Reviewed by Joyce Alexander, RNP (retired)
Cold-Blooded Kindness: Neuroquirks of a Codependent Killer, or Just Give Me a Shot at Loving You, Dear, and Other Reflections on Helping That Hurts is the tongue-in-cheek title of this book by Barbara Oakley, with a foreword by David Sloan Wilson. It belies the serious research and investigation done by this remarkable, highly educated and acclaimed woman.
Oakley is associate professor of engineering at Oakland University in Michigan, and her work focuses mainly on the complex relationship between neurocircuitry and social behavior. The list of her varied experiences reads like fiction ”¦ she worked for several years as a Russian language translator on Soviet fishing trawlers in the Bearing Sea during the height of the Cold War. She met her husband while working as a radio operator at the South Pole station in Antarctica. She went from private to Regular Army captain in the U.S. military, and is also a fellow of the American Institute of Medical and Biological Engineering.
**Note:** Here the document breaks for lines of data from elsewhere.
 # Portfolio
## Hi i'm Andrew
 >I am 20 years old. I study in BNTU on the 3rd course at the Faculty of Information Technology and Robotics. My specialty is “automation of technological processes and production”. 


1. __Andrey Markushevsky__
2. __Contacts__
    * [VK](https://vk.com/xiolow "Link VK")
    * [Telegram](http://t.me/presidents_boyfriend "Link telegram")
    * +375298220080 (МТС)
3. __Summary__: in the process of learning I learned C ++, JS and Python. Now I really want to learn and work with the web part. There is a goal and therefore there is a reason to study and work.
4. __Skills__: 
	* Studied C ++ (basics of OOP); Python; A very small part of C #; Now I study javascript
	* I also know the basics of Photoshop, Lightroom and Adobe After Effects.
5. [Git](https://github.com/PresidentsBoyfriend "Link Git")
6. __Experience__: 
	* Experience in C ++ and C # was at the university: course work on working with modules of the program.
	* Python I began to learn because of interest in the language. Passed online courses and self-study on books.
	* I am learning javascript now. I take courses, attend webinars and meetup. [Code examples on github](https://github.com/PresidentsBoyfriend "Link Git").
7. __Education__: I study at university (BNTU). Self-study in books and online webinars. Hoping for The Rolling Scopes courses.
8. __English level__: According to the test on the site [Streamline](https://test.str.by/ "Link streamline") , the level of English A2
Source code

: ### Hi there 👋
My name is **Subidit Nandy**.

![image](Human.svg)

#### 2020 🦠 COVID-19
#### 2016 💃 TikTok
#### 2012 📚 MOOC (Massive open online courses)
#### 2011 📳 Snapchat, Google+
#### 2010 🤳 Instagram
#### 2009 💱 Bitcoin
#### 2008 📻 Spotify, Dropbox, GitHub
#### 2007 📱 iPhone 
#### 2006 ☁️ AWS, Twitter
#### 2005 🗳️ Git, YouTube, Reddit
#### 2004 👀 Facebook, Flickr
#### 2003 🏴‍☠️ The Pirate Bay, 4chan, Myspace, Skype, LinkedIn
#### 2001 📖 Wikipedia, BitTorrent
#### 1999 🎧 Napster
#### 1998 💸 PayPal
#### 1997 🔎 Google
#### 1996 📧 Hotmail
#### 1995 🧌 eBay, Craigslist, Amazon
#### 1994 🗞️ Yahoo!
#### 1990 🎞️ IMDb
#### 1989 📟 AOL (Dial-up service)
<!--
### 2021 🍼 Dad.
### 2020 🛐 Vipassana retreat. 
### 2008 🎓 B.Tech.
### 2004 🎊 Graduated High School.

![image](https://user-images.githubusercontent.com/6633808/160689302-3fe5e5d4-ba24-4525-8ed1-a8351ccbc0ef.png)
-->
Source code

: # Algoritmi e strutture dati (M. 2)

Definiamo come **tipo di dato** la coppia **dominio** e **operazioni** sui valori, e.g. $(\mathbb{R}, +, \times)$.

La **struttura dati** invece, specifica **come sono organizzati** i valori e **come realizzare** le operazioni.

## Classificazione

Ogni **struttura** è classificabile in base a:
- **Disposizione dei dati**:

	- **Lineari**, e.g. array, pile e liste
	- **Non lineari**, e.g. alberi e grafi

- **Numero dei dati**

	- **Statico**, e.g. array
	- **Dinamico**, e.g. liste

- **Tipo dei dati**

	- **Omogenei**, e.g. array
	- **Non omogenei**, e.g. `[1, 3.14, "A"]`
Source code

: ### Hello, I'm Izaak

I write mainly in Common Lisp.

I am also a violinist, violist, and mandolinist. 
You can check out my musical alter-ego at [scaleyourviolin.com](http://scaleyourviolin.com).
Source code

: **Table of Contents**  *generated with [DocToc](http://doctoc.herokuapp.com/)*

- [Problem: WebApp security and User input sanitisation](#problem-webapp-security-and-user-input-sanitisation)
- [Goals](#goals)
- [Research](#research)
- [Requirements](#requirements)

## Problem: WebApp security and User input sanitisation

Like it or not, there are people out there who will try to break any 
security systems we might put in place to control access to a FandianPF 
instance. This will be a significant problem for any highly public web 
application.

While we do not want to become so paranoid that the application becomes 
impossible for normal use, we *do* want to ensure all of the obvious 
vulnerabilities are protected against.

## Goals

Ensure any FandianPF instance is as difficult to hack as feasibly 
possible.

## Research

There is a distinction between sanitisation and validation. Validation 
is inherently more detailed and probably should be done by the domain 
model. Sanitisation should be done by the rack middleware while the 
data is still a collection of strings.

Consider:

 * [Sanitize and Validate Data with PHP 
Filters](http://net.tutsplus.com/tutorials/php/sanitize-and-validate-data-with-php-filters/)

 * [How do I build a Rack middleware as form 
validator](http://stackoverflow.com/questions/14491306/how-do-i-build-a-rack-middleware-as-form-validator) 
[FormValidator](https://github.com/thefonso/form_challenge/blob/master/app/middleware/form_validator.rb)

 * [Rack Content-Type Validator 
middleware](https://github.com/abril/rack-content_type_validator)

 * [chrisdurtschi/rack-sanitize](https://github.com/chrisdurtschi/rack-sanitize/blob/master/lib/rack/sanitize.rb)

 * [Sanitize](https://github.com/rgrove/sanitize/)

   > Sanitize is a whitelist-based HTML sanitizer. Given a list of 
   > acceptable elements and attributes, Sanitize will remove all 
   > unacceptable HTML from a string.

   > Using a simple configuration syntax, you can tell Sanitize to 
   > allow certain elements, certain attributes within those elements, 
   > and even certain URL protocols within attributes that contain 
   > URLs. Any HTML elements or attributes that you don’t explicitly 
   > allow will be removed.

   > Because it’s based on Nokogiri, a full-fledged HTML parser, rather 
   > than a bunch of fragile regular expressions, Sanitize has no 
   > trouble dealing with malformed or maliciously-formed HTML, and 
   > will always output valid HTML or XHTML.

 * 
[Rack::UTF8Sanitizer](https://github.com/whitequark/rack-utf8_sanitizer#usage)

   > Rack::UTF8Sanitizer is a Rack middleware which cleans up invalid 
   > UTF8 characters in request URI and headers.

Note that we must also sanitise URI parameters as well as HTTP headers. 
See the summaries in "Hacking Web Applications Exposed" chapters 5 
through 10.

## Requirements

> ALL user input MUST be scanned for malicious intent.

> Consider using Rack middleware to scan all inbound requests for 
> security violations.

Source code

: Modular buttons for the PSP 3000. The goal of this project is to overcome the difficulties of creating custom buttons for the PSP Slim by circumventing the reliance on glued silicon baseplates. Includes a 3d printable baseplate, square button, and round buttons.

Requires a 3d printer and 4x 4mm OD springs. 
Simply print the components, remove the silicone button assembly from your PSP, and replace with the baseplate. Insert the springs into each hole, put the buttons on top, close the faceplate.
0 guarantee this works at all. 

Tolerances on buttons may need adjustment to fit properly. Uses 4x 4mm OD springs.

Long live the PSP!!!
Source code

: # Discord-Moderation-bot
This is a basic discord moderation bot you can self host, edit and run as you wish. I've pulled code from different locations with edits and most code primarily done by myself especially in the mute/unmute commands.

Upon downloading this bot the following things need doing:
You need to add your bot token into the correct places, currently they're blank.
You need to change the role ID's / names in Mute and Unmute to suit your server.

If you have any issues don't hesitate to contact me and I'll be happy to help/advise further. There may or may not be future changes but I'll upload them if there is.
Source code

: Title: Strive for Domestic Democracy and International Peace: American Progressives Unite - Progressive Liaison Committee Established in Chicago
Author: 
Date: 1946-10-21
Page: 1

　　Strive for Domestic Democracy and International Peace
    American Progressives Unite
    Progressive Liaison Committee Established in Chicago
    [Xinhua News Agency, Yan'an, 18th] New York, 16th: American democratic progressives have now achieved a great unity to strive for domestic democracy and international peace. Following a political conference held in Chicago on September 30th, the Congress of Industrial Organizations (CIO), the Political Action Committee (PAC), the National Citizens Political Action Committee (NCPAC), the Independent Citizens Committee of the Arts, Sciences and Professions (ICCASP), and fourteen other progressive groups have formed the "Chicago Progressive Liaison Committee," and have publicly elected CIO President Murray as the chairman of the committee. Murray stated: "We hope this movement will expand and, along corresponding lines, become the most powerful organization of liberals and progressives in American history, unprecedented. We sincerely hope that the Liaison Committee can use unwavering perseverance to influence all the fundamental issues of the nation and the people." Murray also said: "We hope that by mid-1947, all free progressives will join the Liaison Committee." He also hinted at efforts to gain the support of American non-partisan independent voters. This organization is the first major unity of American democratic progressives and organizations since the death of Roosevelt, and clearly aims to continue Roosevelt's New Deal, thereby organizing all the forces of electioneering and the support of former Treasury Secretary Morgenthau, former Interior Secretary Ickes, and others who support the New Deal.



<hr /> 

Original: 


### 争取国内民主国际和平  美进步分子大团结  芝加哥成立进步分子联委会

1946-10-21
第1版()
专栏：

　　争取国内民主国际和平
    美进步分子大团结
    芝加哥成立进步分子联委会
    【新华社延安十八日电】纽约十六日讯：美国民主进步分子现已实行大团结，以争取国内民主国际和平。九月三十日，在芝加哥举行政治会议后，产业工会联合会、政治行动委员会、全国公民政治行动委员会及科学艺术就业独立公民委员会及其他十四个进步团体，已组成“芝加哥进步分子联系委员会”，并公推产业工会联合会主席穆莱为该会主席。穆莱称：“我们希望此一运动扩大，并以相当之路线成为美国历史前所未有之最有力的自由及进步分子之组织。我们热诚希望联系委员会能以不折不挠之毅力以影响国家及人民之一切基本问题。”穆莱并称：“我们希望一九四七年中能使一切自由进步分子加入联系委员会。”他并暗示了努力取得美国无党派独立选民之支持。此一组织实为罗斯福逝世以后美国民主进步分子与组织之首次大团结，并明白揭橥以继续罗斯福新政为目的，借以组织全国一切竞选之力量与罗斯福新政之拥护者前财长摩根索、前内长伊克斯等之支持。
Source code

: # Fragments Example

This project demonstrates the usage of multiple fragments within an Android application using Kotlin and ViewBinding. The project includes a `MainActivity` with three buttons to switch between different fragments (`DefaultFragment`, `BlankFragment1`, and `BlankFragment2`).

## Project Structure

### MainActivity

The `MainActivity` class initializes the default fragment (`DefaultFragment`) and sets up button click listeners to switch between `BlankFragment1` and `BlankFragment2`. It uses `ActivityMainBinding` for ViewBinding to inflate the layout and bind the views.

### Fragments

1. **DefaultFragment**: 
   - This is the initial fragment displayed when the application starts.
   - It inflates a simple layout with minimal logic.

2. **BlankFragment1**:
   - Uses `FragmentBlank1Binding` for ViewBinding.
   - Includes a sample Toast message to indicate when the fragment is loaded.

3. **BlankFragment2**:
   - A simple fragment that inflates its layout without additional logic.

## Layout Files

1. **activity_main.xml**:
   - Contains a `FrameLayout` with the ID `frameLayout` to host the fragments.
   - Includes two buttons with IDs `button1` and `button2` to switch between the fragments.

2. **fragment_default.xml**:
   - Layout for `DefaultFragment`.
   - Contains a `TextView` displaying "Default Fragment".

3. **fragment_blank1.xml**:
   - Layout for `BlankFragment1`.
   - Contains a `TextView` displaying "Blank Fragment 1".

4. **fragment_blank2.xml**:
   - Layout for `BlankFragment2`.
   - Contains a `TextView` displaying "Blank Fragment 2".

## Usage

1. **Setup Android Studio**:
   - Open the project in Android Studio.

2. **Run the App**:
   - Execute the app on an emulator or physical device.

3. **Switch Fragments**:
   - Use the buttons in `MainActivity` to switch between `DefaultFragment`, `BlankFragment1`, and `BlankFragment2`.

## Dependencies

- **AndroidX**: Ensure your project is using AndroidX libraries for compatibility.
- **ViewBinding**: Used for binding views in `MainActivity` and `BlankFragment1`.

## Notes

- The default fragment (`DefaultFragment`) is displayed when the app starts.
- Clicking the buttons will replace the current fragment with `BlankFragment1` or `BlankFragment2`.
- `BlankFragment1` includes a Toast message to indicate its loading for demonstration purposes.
In Cold-Blooded Kindness, along with a project called Pathological Altruism (forthcoming book by the same name this year), Oakley was investigating if altruism could be taken to the extreme and become pathological and harmful.
Some “researchers” have, for what they thought was the “greater good,” slanted their research to show what they believed was an altruistic motive. For example, many people have heard about the “battered woman syndrome,” and how it is now incorporated into laws in many states as a mitigating factor in cases where women wound or kill the men who have battered (or supposedly battered) them. What isn’t known, though, is that the “research” into this “syndrome” was badly flawed. The researcher was a woman who was so intent on doing the “greater good” of protecting abused women, that her altruism caused her to slant her studies, and anyone who pointed out that her research was suspect, was in fact, “blaming the victim,” and therefore, evil.
Oakley points out that she started to seek out a person who appeared to be altruistic to the point that it became harmful, but her own research led her to see the situation differently than she had planned.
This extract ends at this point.